Drawing on French, Italian, Spanish, English, German, Scandinavian and American sources, Ronald Ridley has compiled a vivid collage-portrait of Rome through the centuries, illustrated with three hundred images and published in three elegant volumes: The Middles Ages to the Seventeenth Century, The Eighteenth Century and The Nineteenth Century. Presented here is the second volume.
How did visitors arrive? Where did they stay? What were their expenses? What did they see of churches, palaces, villas and antiquities? What did they like or dislike of what they saw? What did they think of Rome in all its contemporary facets? What events did they witness? What portraits do they provide of people in Rome at the time of their visit? Excerpts from memoirs by more than two hundred visitors give a myriad fascinating insights and together provide a detailed account of Rome over nearly a millennium.

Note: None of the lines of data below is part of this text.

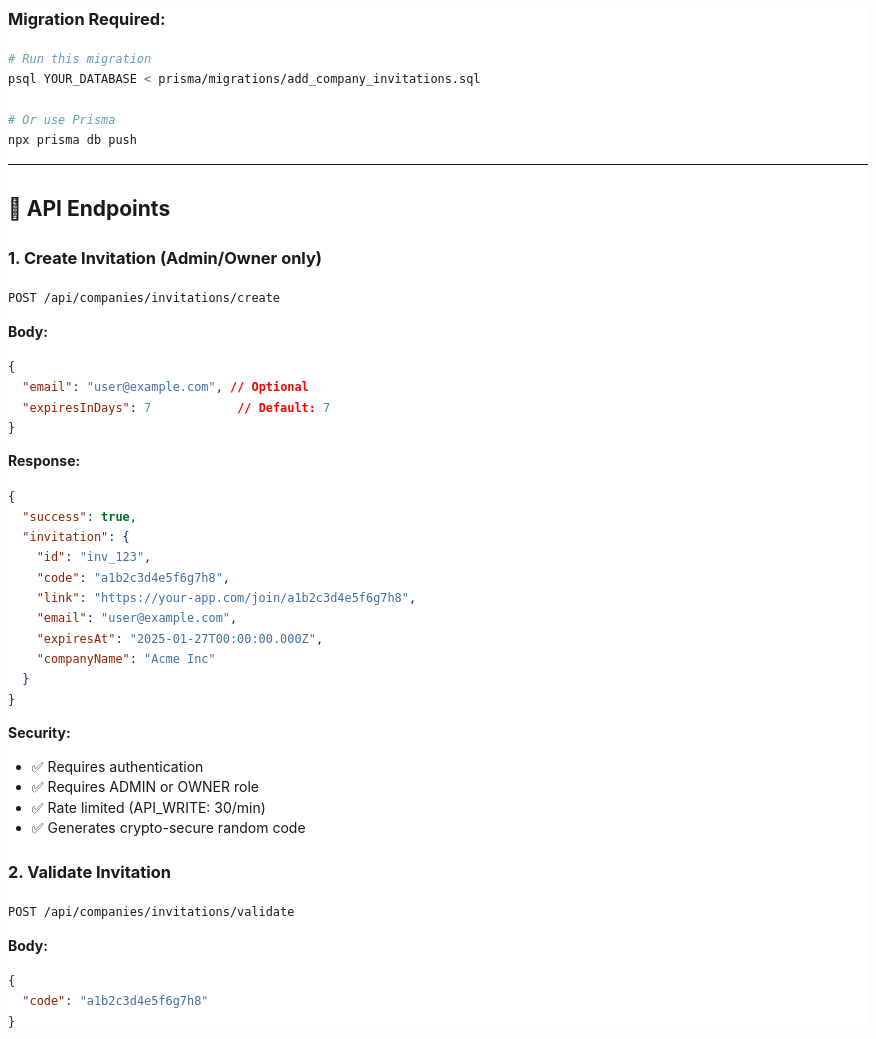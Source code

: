 ### **Migration Required:**
```bash
# Run this migration
psql YOUR_DATABASE < prisma/migrations/add_company_invitations.sql

# Or use Prisma
npx prisma db push
```

---

## 🔌 API Endpoints

### **1. Create Invitation** (Admin/Owner only)
```
POST /api/companies/invitations/create
```

**Body:**
```json
{
  "email": "user@example.com", // Optional
  "expiresInDays": 7            // Default: 7
}
```

**Response:**
```json
{
  "success": true,
  "invitation": {
    "id": "inv_123",
    "code": "a1b2c3d4e5f6g7h8",
    "link": "https://your-app.com/join/a1b2c3d4e5f6g7h8",
    "email": "user@example.com",
    "expiresAt": "2025-01-27T00:00:00.000Z",
    "companyName": "Acme Inc"
  }
}
```

**Security:**
- ✅ Requires authentication
- ✅ Requires ADMIN or OWNER role
- ✅ Rate limited (API_WRITE: 30/min)
- ✅ Generates crypto-secure random code

### **2. Validate Invitation**
```
POST /api/companies/invitations/validate
```

**Body:**
```json
{
  "code": "a1b2c3d4e5f6g7h8"
}
```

Ronald T. Ridley first taught at the University of Sydney, then at the University of Melbourne, retiring in 2005 from a personal chair. His research interests concentrate on Egyptian and Roman history, historiography and archaeology. He is the author of some fifteen books, including a history of Rome, a translation of Zosimus, biographies of Bernardino Drovetti and Carlo Fea, and The Eagle and the Spade (the archaelogy of Rome 1808-1814). He is a Fellow of the Antiquaries’ Society, the Royal Historical Society, the Pontifical Academy of Roman Archaeology, and the Australian Academy of the Humanities. In 2019, he was awarded the Premio Daria Borghese for his Prince of Antiquarians: Francesco de Ficoroni.